**Data provided:**

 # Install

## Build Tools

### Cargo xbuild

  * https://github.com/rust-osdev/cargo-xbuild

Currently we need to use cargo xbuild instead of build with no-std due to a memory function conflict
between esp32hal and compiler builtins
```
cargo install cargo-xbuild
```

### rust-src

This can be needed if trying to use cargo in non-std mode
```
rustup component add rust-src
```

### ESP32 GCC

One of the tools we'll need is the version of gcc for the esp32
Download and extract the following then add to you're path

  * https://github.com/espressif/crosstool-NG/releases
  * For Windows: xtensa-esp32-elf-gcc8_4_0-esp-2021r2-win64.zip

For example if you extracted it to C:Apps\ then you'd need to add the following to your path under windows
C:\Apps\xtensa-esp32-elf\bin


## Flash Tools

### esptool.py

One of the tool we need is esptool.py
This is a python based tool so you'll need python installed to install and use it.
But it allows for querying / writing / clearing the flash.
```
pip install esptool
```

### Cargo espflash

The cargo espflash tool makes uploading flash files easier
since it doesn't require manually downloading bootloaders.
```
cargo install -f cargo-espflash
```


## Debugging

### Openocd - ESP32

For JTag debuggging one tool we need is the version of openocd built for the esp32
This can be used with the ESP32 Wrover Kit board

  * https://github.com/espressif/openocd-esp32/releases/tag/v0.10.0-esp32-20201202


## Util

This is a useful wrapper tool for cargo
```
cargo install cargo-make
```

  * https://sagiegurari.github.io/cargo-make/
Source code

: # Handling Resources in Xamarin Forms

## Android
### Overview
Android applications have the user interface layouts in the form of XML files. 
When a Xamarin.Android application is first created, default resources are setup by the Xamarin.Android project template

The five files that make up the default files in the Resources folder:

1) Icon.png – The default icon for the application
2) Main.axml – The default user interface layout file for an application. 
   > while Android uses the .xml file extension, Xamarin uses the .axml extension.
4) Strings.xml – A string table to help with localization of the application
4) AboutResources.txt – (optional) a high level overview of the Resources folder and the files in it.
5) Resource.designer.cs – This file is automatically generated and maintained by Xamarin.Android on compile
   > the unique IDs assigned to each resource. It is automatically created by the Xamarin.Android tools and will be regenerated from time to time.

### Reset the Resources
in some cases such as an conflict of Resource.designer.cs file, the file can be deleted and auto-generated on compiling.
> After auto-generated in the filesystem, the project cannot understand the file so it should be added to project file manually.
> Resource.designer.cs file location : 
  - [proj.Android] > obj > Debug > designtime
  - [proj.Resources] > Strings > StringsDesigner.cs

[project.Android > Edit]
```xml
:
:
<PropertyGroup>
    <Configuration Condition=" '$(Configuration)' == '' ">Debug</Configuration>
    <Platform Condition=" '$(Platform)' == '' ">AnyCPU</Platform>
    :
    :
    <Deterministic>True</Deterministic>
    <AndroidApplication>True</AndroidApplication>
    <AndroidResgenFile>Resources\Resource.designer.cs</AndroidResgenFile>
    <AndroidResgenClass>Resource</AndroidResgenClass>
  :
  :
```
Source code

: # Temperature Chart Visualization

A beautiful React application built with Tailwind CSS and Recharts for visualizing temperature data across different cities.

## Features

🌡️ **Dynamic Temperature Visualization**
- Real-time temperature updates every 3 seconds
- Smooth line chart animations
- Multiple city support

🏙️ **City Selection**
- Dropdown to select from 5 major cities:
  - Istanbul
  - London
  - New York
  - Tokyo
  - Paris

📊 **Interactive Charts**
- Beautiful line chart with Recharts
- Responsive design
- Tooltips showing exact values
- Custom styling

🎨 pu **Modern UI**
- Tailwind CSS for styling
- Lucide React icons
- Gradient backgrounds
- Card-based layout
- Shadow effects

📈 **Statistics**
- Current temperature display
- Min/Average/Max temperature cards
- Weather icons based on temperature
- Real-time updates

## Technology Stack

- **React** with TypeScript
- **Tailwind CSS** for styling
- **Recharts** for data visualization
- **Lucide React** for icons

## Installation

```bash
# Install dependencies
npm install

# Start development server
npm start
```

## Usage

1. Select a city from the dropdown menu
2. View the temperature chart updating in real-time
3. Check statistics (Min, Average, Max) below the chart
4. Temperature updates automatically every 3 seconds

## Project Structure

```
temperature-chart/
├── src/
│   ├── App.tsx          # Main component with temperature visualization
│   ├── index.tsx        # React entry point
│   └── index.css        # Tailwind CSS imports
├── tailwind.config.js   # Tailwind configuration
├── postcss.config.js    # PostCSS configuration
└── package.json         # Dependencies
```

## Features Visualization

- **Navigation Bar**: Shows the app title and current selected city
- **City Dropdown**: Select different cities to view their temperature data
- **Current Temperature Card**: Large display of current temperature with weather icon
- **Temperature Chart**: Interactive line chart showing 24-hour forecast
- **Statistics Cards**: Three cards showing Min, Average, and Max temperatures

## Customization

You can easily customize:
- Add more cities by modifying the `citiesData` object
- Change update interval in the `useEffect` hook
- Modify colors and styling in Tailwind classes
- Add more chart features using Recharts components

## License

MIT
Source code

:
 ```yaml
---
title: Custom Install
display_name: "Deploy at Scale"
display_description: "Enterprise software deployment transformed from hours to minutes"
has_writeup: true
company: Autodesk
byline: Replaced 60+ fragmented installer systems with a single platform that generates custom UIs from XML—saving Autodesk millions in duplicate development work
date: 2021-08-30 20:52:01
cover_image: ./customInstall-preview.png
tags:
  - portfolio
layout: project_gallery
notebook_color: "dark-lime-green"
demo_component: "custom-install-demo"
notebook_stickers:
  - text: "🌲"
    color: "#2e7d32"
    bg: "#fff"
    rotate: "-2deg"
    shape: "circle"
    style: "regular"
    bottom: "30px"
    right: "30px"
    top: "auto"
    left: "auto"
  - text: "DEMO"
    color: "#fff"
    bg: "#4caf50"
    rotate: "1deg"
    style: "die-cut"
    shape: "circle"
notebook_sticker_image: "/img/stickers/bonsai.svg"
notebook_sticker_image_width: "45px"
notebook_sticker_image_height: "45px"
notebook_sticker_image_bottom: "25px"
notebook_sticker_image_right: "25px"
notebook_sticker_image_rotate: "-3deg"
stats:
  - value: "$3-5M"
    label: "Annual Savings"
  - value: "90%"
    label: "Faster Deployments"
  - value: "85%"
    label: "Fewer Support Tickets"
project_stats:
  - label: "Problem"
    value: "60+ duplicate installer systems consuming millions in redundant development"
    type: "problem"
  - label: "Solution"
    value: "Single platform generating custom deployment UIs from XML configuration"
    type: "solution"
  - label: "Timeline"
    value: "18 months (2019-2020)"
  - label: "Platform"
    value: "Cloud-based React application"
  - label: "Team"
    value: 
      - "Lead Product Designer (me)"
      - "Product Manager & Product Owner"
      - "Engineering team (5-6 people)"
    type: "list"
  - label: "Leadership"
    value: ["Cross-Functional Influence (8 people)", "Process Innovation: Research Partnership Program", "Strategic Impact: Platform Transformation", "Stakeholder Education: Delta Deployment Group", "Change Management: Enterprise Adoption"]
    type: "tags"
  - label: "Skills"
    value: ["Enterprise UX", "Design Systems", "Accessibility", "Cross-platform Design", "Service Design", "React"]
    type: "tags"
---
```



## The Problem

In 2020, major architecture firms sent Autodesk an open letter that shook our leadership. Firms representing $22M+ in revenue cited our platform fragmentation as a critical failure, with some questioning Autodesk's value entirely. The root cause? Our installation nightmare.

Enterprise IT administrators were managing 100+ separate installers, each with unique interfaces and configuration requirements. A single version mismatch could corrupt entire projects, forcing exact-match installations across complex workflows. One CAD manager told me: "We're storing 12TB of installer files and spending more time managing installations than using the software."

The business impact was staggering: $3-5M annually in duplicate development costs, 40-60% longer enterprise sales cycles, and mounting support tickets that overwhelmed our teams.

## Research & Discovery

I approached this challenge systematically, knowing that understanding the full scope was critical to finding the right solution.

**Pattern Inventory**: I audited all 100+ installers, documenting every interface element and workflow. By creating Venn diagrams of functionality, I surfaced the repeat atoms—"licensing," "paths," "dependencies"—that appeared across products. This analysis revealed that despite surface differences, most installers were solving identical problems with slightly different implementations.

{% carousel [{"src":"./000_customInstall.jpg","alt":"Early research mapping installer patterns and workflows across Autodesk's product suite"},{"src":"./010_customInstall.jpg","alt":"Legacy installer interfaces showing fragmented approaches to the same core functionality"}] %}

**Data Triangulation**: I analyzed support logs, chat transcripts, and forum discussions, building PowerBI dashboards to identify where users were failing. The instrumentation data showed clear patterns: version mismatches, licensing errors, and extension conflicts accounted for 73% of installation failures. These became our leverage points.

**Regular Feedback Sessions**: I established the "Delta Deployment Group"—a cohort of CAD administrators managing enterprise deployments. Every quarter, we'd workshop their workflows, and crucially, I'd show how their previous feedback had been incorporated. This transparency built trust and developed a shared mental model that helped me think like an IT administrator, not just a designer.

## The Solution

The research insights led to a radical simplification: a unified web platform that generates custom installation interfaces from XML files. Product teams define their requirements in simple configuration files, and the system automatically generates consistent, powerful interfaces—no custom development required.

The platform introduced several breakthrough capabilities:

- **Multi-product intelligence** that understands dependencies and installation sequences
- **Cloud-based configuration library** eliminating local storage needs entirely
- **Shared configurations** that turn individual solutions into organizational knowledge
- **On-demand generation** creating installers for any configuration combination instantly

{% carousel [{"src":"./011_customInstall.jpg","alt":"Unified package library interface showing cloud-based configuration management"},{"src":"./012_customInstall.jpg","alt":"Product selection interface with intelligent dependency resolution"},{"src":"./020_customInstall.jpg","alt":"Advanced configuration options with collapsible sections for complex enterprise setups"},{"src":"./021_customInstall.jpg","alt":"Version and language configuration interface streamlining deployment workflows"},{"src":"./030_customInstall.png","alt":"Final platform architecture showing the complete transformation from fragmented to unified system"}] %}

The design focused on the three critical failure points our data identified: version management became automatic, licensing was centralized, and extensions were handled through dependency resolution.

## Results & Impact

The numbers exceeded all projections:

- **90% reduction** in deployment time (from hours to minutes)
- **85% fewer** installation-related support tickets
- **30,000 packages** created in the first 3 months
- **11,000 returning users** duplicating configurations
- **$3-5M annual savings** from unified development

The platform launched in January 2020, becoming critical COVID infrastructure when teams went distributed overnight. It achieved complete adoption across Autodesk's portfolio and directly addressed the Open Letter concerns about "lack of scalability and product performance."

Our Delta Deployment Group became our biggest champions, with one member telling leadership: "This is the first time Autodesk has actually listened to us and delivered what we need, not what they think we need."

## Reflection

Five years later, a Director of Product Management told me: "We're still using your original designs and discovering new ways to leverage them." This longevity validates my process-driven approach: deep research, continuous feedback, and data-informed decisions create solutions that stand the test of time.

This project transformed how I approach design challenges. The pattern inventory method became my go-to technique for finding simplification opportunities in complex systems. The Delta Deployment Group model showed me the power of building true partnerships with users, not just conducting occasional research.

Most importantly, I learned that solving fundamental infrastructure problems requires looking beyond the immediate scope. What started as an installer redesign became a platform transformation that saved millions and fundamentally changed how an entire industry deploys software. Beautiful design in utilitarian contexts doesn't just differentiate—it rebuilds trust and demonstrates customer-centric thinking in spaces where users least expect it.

**About this exercise:** Using the listing above, show each line with the word "months" in it.

**Reply to the exercise:**
    value: "18 months (2019-2020)"
- **30,000 packages** created in the first 3 months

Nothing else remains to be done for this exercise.